**EXERCISE BRIEF**: Each entry that follows is to be duplicated exactly, without its images.

**AVAILABLE RECORDS**:

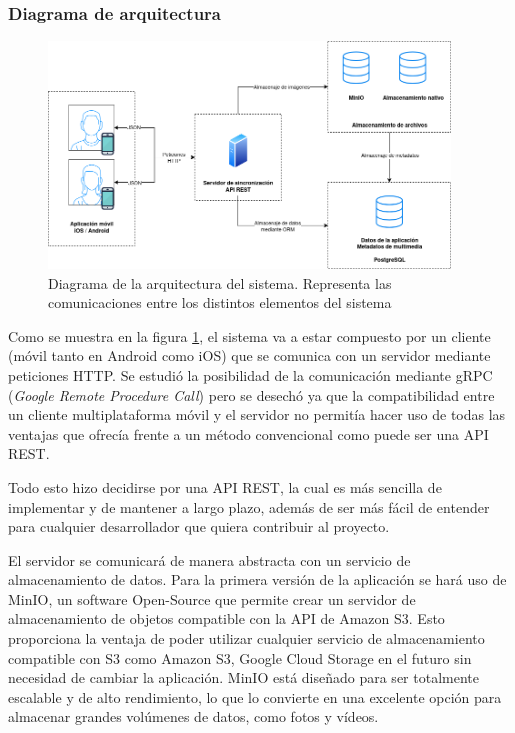 \subsubsection{Diagrama de arquitectura}
\begin{figure}[H]
    \begin{center}
        \includegraphics[width=0.95\textwidth]{images/diagrama-arquitectura.png}
    \end{center}
    \caption{Diagrama de la arquitectura del sistema. Representa las comunicaciones entre los distintos elementos del sistema}\label{fig:diagrama-arquitectura}
\end{figure}

Como se muestra en la figura \ref{fig:diagrama-arquitectura}, el sistema va a estar compuesto por un cliente (móvil tanto en Android como iOS) que se comunica con un servidor mediante peticiones HTTP.
Se estudió la posibilidad de la comunicación mediante gRPC (\textit{Google Remote Procedure Call}) pero se desechó ya que la compatibilidad entre un cliente multiplataforma móvil y el servidor no permitía hacer uso de todas las ventajas que ofrecía frente a un método convencional como puede ser una API REST.

Todo esto hizo decidirse por una API REST, la cual es más sencilla de implementar y de mantener a largo plazo, además de ser más fácil de entender para cualquier desarrollador que quiera contribuir al proyecto.

El servidor se comunicará de manera abstracta con un servicio de almacenamiento de datos. Para la primera versión de la aplicación se hará uso de MinIO, un software Open-Source que permite crear un servidor de almacenamiento de objetos compatible con la API de Amazon S3.
Esto proporciona la ventaja de poder utilizar cualquier servicio de almacenamiento compatible con S3 como Amazon S3, Google Cloud Storage en el futuro sin necesidad de cambiar la aplicación.
MinIO está diseñado para ser totalmente escalable y de alto rendimiento, lo que lo convierte en una excelente opción para almacenar grandes volúmenes de datos, como fotos y vídeos.

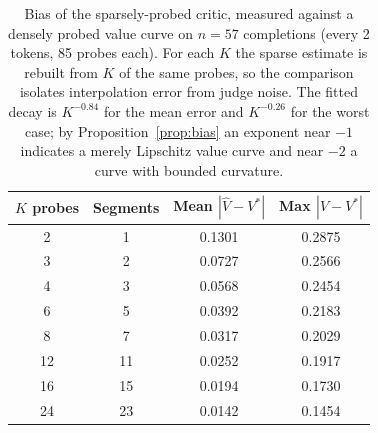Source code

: \begin{table}[t]\centering\small
\caption{Bias of the sparsely-probed critic, measured against a densely
probed value curve on $n=57$ completions
(every 2 tokens, 85 probes each).
For each $K$ the sparse estimate is rebuilt from $K$ of the same probes, so the
comparison isolates interpolation error from judge noise. The fitted decay is
$K^{-0.84}$ for the mean error and
$K^{-0.26}$ for the worst case; by
Proposition~\ref{prop:bias} an exponent near $-1$ indicates a merely
Lipschitz value curve and near $-2$ a curve with bounded curvature.}
\label{tab:density}
\begin{tabular}{cccc}
\toprule
$K$ probes & Segments & Mean $|\hat V - V^\ast|$ & Max $|\hat V - V^\ast|$ \\
\midrule
2 & 1 & 0.1301 & 0.2875 \\
3 & 2 & 0.0727 & 0.2566 \\
4 & 3 & 0.0568 & 0.2454 \\
6 & 5 & 0.0392 & 0.2183 \\
8 & 7 & 0.0317 & 0.2029 \\
12 & 11 & 0.0252 & 0.1917 \\
16 & 15 & 0.0194 & 0.1730 \\
24 & 23 & 0.0142 & 0.1454 \\
\bottomrule
\end{tabular}
\end{table}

**FINAL ANSWER**:
 \subsubsection{Diagrama de arquitectura}
\begin{figure}[H]
    \begin{center}
        \includegraphics[width=0.95\textwidth]{images/diagrama-arquitectura.png}
    \end{center}
    \caption{Diagrama de la arquitectura del sistema. Representa las comunicaciones entre los distintos elementos del sistema}\label{fig:diagrama-arquitectura}
\end{figure}

Como se muestra en la figura \ref{fig:diagrama-arquitectura}, el sistema va a estar compuesto por un cliente (móvil tanto en Android como iOS) que se comunica con un servidor mediante peticiones HTTP.
Se estudió la posibilidad de la comunicación mediante gRPC (\textit{Google Remote Procedure Call}) pero se desechó ya que la compatibilidad entre un cliente multiplataforma móvil y el servidor no permitía hacer uso de todas las ventajas que ofrecía frente a un método convencional como puede ser una API REST.

Todo esto hizo decidirse por una API REST, la cual es más sencilla de implementar y de mantener a largo plazo, además de ser más fácil de entender para cualquier desarrollador que quiera contribuir al proyecto.

El servidor se comunicará de manera abstracta con un servicio de almacenamiento de datos. Para la primera versión de la aplicación se hará uso de MinIO, un software Open-Source que permite crear un servidor de almacenamiento de objetos compatible con la API de Amazon S3.
Esto proporciona la ventaja de poder utilizar cualquier servicio de almacenamiento compatible con S3 como Amazon S3, Google Cloud Storage en el futuro sin necesidad de cambiar la aplicación.
MinIO está diseñado para ser totalmente escalable y de alto rendimiento, lo que lo convierte en una excelente opción para almacenar grandes volúmenes de datos, como fotos y vídeos.

Source code

: \begin{table}[t]\centering\small
\caption{Bias of the sparsely-probed critic, measured against a densely
probed value curve on $n=57$ completions
(every 2 tokens, 85 probes each).
For each $K$ the sparse estimate is rebuilt from $K$ of the same probes, so the
comparison isolates interpolation error from judge noise. The fitted decay is
$K^{-0.84}$ for the mean error and
$K^{-0.26}$ for the worst case; by
Proposition~\ref{prop:bias} an exponent near $-1$ indicates a merely
Lipschitz value curve and near $-2$ a curve with bounded curvature.}
\label{tab:density}
\begin{tabular}{cccc}
\toprule
$K$ probes & Segments & Mean $|\hat V - V^\ast|$ & Max $|\hat V - V^\ast|$ \\
\midrule
2 & 1 & 0.1301 & 0.2875 \\
3 & 2 & 0.0727 & 0.2566 \\
4 & 3 & 0.0568 & 0.2454 \\
6 & 5 & 0.0392 & 0.2183 \\
8 & 7 & 0.0317 & 0.2029 \\
12 & 11 & 0.0252 & 0.1917 \\
16 & 15 & 0.0194 & 0.1730 \\
24 & 23 & 0.0142 & 0.1454 \\
\bottomrule
\end{tabular}
\end{table}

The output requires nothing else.